Since I have attended the workshop with Phil Town, I have decided to change the layout of my analyses a bit. I will do some more calculations and also briefly go through why the company has meaning to me. If you want to read more about how I evaluate a company, please go to "MY STRATEGY" on my website.
This analysis will be a bit different from others because although Royalty Pharma was founded in 1996, it did not go public until 2020. It means that I will not go through the historical numbers, but I can tell you that the ROIC in 2020 was 10%, 7,4% in 2021, and 4,7 % in 2022. Despite their new IPO, I still think it makes sense to value the company based on fundamental analysis instead of using discounted cash flow. Hence, this analysis will use the same framework as my usual analyses, but without the historical data. I should also mention that I own shares in Royalty Pharma. You can find information on how to view or copy my portfolio here. If you want to buy Royalty Pharma stocks, you can do so on eToro.
Royalty Pharma differs from the other pharmaceutical companies I have written about. Their business model is to buy royalties in therapies instead of developing their own. These therapies could include newly approved therapies in early stages of their life cycles or late-stage development therapies. Royalty Pharma is a market leader, with a 60% market share of all royalty transactions in the industry. If you would like to gain a better understanding of how royalties work, I recommend reading page three of their annual report. I don't want to delve too deeply into the details in this analysis. It means that they can benefit from many advantages in the pharmaceutical industry, such as long product life cycles, significant barriers to entry, and non-cyclical revenues. At the same time, they have reduced exposure to industry challenges, such as early-stage development risk and high research and development costs. At the same time, they have the same strong secret moat, like other pharmaceutical companies. In their portfolio, they have more than 35 marketed therapies. If you regularly read my posts here, you will know some of the therapies in their portfolio, as they receive royalties from the cystic fibrosis franchise of Vertex Pharmaceuticals and Imbruvica from AbbVie. Besides these two companies, they also receive royalties from companies such as Biogen, Pfizer, Merck, Eli Lilly, Johnson & Johnson, and Bristol Myers Squibb. Their portfolio is highly diversified, encompassing various therapeutic areas including rare diseases, cancer, neurology, infectious diseases, diabetes, hematology, and cardiology.
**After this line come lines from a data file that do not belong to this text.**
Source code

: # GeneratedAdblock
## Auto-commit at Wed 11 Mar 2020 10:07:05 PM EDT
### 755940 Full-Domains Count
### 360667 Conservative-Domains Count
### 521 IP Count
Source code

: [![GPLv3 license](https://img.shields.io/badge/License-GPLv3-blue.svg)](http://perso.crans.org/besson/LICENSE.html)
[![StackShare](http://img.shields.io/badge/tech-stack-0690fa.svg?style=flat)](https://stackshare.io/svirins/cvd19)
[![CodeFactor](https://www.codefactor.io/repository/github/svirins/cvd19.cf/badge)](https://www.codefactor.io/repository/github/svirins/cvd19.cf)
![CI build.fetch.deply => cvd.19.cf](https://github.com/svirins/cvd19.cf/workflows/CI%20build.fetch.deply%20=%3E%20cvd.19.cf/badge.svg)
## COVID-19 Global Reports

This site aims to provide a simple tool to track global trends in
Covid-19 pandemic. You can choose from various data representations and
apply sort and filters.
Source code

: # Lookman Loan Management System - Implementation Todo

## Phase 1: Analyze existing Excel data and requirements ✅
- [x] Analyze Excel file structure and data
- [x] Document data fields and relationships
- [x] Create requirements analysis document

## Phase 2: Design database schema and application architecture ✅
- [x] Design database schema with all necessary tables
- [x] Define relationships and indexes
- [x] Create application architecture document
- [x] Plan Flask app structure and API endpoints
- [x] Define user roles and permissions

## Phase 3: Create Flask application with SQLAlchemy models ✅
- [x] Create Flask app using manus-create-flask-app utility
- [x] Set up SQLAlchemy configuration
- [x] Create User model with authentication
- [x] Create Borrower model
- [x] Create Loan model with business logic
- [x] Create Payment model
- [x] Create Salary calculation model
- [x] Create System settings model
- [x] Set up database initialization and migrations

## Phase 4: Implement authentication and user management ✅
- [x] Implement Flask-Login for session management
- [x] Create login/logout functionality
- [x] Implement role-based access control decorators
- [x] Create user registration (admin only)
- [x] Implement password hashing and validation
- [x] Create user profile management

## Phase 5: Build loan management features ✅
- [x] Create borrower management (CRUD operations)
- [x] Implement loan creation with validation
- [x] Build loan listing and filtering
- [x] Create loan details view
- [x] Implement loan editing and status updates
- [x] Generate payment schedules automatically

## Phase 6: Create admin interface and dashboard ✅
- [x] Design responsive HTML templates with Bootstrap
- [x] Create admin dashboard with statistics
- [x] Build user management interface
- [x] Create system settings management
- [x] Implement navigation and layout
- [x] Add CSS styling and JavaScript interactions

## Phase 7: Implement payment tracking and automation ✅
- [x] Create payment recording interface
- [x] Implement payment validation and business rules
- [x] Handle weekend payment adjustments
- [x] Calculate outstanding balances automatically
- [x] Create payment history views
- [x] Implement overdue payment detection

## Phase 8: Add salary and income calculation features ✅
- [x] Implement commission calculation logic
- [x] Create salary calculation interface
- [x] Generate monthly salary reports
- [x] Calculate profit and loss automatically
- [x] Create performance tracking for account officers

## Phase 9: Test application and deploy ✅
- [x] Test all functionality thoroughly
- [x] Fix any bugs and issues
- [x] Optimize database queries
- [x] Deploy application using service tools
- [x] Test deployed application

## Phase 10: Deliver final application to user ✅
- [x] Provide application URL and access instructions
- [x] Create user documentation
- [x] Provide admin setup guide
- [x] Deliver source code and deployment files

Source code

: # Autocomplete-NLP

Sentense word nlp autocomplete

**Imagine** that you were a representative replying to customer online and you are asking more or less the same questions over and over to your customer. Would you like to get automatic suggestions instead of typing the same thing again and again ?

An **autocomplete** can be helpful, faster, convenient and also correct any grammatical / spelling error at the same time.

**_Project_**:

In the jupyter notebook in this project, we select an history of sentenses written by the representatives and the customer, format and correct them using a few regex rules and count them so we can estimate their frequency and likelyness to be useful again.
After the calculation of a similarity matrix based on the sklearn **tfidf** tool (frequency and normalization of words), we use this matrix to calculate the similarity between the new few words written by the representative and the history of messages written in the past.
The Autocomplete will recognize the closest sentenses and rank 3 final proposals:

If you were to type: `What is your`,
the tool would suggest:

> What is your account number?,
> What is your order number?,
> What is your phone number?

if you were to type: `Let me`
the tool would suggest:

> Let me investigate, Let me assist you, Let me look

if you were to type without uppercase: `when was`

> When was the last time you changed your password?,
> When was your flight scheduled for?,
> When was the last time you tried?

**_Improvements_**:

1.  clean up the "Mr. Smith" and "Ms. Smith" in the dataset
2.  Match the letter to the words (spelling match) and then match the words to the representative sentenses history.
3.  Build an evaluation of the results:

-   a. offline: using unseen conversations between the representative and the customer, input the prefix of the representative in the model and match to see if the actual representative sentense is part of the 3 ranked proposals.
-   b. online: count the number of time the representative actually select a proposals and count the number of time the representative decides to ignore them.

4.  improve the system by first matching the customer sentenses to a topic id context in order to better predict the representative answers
Their CEO is Pablo Legorreta. Besides being the CEO, he is also the founder of Royalty Pharma, meaning he has been on board all the way. Personally, I prefer it when founders hold management positions because they typically have a strong motivation to grow the business, rather than just focusing on their bank account. He has grown Royal Pharma to becomethe largest purchaser of pharmaceutical royalties. He has gained extensive experience in investing in pharmaceutical royalties, having been involved in the business for over two decades. Prior to founding Royalty Pharma, he was an investment banker at Lazard Frères. He is also a co-founder of Pharmakon Advisers. His educational background includesa degree in Industrial Engineering from the Universidad Iberoamericana in Mexico City. He also serves on the Board of Directors of Epizyme and on the Board of Governors of the New York Academy of Sciences. He also founded Alianza Medica para la Salud, a non-profit organization dedicated to enhancing the quality of healthcare in Latin America. He has made some fantastic deals for Royalty Pharma through the years. One such example is the acquisition of the royalties of Humira from AztraZeneca in 2006, for $700 million. In 2018 alone, Royalty Pharma collected $499 million in royalties from Humira. According to an article in Forbes, Pablo Legerreta has led Royal Pharma to increase their cash receipts by 11% since 2021. It is difficult to find much information about Pablo Legorreta, as he does not make many public appearances or give many interviews. Nevertheless, I feel very comfortable with Pablo Legorreta as the right person to lead Royalty Pharma moving forward.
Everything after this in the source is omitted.